* **Problem statement**: Output each entry exactly as written.

--- START ---

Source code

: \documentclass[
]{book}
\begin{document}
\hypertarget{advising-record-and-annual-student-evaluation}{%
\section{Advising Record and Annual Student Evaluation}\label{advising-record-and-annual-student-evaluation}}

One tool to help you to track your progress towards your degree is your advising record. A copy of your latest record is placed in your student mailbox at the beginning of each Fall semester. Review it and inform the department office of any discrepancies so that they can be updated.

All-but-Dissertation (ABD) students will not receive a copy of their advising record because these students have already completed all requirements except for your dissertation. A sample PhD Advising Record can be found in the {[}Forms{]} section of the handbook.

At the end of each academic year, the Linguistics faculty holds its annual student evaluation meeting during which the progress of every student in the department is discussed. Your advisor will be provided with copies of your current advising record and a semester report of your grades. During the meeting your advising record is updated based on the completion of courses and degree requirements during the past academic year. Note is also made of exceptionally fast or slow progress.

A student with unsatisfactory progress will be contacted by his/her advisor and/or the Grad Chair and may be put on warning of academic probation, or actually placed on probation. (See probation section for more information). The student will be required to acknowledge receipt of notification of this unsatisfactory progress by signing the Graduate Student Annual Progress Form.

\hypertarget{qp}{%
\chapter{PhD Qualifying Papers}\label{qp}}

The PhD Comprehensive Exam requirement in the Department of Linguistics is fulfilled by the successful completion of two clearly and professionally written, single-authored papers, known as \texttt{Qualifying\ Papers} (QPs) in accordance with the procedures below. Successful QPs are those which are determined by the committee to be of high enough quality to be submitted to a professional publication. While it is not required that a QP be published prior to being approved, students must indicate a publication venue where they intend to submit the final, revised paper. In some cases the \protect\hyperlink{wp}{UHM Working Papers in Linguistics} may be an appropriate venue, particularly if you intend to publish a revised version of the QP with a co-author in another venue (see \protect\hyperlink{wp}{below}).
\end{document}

--- END ---

* **The completed task**:
Source code

: \documentclass[
]{book}
\begin{document}
\hypertarget{advising-record-and-annual-student-evaluation}{%
\section{Advising Record and Annual Student Evaluation}\label{advising-record-and-annual-student-evaluation}}

One tool to help you to track your progress towards your degree is your advising record. A copy of your latest record is placed in your student mailbox at the beginning of each Fall semester. Review it and inform the department office of any discrepancies so that they can be updated.

All-but-Dissertation (ABD) students will not receive a copy of their advising record because these students have already completed all requirements except for your dissertation. A sample PhD Advising Record can be found in the {[}Forms{]} section of the handbook.

At the end of each academic year, the Linguistics faculty holds its annual student evaluation meeting during which the progress of every student in the department is discussed. Your advisor will be provided with copies of your current advising record and a semester report of your grades. During the meeting your advising record is updated based on the completion of courses and degree requirements during the past academic year. Note is also made of exceptionally fast or slow progress.

A student with unsatisfactory progress will be contacted by his/her advisor and/or the Grad Chair and may be put on warning of academic probation, or actually placed on probation. (See probation section for more information). The student will be required to acknowledge receipt of notification of this unsatisfactory progress by signing the Graduate Student Annual Progress Form.

\hypertarget{qp}{%
\chapter{PhD Qualifying Papers}\label{qp}}

The PhD Comprehensive Exam requirement in the Department of Linguistics is fulfilled by the successful completion of two clearly and professionally written, single-authored papers, known as \texttt{Qualifying\ Papers} (QPs) in accordance with the procedures below. Successful QPs are those which are determined by the committee to be of high enough quality to be submitted to a professional publication. While it is not required that a QP be published prior to being approved, students must indicate a publication venue where they intend to submit the final, revised paper. In some cases the \protect\hyperlink{wp}{UHM Working Papers in Linguistics} may be an appropriate venue, particularly if you intend to publish a revised version of the QP with a co-author in another venue (see \protect\hyperlink{wp}{below}).
\end{document}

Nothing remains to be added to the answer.